Sidi Bou Saïd klampt zich vast aan de flanken van de djebel Manar en is gekeerd naar de baai van Tunis. Dit prachtige dorp kun je het beste ontdekken in het laagseizoen, wanneer de lichtrijke steegjes niet gevuld zijn met toeristenhorden die er een paar uur komen slenteren. Probeer hier te overnachten, want ’s nachts is het hier bijzonder rustig terwijl de stille straatjes het rijk van de katten worden. Aan het einde van de middag, zowel in de zomer als in de winter, zit het panoramisch terras van Café Chabaane, dat tegen de heuvel aan boven het kleine haventje verrijst, helemaal vol mensen die er komen genieten van de indrukwekkende zonsondergang in de zee terwijl ze van hun kopje thee nippen. Sommigen komen er ook chicha roken, een grote waterpijp waarop de Tunesiërs verzot zijn. Achter de moskee leidt een hele reeks trappen naar een ander zeer populair etablissement met een Moorse inrichting: het Café des Nattes, dat ’s avonds, wanneer de winkels gesloten en de toeristen vertrokken zijn, zijn authentieke sfeer en plaatselijke bezoekers terugvindt. In het begin van de 20ste eeuw kwamen hier talrijke kunstenaars en schrijvers, die deze zaak naam en faam schonken. Bernanos, Colette, Simone de Beauvoir, Gide, Montherlant, Paul Klee, en voor hen reeds Flaubert, Chateaubriand en Lamartine vielen allemaal voor de charme van Sidi Bou Saïd. Met zijn doolhof van steile steegjes, zijn grillige witgekalkte huizen met hun schitterende blauwe traliewerk en hun kharrajs (kunstig bewerkte tralies voor de vensters) is Sidi Bou ongetwijfeld het meest poëtische plekje van het land. Achter de grote blauwe deuren met hun mooie zwarte spijkermotieven schuilen patio’s vol bloemen waar de heerlijke geur van jasmijnen hangt en waar bougainvilles staan die tot op de straat reiken. In de 19de eeuw was het in Tunesische hogere kringen trendy om hier een prachtig buitenverblijf te bouwen. In 1912 vestigde de schatrijke baron Rodolphe d’Erlanger, een Britse mecenas van Duitse afkomst, zich hier met zijn vrouw en slaagde er in 1915 in het hele dorp te laten beschermen. Hij kocht verscheidene mooie oude woningen, liet ze restaureren en bouwde zijn eigen paleis met daarrond een grote tuin in terrasvorm. De architectuur ervan sluit aan bij de eenvoudige lijnen van de Tunesische traditie, maar het interieur is rijkelijk ingericht in Arabisch-Andalusische stijl.

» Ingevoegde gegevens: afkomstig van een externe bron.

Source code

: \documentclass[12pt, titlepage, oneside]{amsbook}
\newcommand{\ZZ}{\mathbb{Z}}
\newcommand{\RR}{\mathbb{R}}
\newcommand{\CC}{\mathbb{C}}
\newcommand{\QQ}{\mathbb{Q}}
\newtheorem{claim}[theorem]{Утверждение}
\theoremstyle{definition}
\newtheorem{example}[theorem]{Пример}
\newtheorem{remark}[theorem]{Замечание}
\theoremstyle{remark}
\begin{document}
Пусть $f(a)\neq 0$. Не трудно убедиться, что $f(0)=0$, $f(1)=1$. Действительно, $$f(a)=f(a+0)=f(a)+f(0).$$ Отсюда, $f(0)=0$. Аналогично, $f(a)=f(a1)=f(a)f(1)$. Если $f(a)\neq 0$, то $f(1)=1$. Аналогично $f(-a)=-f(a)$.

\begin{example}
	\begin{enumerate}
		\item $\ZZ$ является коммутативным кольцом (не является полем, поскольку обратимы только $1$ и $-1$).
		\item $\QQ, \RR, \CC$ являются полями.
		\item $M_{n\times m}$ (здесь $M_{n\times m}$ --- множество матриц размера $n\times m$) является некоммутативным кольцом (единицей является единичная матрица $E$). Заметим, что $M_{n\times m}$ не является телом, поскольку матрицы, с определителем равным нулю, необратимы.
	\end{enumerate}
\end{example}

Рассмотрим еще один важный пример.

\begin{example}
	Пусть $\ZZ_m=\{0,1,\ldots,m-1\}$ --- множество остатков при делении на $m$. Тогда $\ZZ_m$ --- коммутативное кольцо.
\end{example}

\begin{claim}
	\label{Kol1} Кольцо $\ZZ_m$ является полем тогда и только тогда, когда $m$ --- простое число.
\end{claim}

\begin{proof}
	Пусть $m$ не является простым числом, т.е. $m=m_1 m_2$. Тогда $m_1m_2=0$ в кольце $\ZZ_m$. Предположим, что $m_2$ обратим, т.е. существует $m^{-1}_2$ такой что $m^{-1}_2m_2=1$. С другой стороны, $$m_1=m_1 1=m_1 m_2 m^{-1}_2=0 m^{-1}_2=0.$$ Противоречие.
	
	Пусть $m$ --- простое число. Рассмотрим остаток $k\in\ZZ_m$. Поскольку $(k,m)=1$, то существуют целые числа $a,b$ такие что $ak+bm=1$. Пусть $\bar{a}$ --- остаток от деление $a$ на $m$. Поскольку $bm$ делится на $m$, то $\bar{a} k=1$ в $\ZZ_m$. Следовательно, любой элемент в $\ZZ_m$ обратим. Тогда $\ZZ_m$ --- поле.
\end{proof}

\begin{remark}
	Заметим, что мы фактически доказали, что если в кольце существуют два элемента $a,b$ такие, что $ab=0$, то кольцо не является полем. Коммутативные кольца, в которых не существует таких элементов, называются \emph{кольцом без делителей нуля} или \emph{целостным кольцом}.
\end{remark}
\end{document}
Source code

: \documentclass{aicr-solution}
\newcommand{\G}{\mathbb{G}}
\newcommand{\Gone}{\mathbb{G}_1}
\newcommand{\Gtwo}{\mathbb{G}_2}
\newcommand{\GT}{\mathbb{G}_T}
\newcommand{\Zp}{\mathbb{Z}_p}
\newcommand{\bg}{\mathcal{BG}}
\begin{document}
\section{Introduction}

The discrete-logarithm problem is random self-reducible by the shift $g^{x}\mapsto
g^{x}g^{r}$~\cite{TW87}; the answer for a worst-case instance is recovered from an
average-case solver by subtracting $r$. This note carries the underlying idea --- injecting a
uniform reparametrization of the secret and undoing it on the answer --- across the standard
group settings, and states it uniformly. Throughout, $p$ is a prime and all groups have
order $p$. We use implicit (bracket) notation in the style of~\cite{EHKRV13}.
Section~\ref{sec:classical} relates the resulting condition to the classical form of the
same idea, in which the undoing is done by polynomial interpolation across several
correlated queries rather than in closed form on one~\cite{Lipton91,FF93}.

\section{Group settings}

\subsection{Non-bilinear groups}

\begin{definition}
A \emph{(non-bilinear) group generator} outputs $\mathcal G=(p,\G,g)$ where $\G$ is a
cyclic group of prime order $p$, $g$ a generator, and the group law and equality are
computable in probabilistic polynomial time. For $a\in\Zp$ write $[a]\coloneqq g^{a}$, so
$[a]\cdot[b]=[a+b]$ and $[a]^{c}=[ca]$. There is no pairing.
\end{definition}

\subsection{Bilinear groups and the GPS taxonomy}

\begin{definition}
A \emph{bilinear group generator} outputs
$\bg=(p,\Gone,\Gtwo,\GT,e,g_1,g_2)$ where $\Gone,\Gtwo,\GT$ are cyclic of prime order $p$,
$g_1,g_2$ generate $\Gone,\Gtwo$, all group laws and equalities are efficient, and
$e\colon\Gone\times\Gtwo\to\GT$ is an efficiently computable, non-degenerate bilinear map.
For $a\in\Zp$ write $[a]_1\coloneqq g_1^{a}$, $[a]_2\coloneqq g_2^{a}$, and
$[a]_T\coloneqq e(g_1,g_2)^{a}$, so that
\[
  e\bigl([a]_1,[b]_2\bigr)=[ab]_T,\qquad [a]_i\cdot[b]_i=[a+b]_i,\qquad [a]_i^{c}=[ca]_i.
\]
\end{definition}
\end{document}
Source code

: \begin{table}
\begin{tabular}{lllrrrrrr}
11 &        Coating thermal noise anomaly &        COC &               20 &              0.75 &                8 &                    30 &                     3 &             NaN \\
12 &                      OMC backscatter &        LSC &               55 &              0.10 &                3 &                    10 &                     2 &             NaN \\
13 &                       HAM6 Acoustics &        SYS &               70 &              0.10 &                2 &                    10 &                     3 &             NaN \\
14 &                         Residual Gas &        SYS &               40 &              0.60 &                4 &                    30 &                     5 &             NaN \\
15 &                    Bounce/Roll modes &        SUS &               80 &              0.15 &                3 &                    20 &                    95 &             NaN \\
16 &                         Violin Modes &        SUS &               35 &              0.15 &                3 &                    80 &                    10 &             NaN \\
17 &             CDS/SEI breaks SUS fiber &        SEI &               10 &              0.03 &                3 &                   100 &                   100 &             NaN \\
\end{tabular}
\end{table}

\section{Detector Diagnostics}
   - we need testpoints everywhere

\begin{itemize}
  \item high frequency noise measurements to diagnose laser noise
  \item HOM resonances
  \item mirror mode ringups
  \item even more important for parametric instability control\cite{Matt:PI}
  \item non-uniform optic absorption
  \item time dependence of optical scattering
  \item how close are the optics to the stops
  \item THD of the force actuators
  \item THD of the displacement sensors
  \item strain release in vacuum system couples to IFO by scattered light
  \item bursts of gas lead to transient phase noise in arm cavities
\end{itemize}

Intussen is het Palais van baron d’Erlanger, ook wel Dar Ennejma Ezzahra (‘schitterende ster’) genaamd, staatseigendom en omgevormd tot een museum. Het wemelt in deze woonst van de kostbare materialen en uiterst verfijnde decoratieve details. Op de bovenverdieping zijn de kamers ingericht als echte suites, met salon, bibliotheek, badkamer en zelfs een eigen hamam. In de kamer van de baron zijn schilderijen en geschriften tentoongesteld. Deze buitengewone man was namelijk schilder, dichter en musicoloog. Hij publiceerde een zesdelig werk over de Arabische muziek. Een deel van het huis is trouwens gewijd aan een tentoonstelling van Tunesische muziekinstrumenten, waaronder de privé-collectie van de baron. Aan de hoofdstraat staat nog een weelderige residentie die je kunt bezoeken. Dar El Annabi dateert van de 18de eeuw en ook hier laat de soberheid van de gevel niet vermoeden hoe rijk het interieur is: een vijftigtal vertrekken met authentiek meubilair en erfstukken van de familie van de eigenaars. Sidi Bou Saïd dankt zijn naam aan de soufi (heilig man, mysticus) Abou Saïd el Béji, die zich hier in 1205 vestigde na zijn pelgrimstocht naar Mekka. Hij onderwees het soefisme en werd na zijn overlijden in 1231 de beschermheilige van het dorp. De moskee-zawija werd opgericht op zijn graf. Ze werd een religieus centrum en tot 1820 was Sidi Bou Saïd alleen toegankelijk voor moslims. De vuurtoren staat op het hoogste punt van de heuvel, met aan de voet ervan de witte tomben van de begraafplaats. Op deze rustige plek komen maar weinig bezoekers…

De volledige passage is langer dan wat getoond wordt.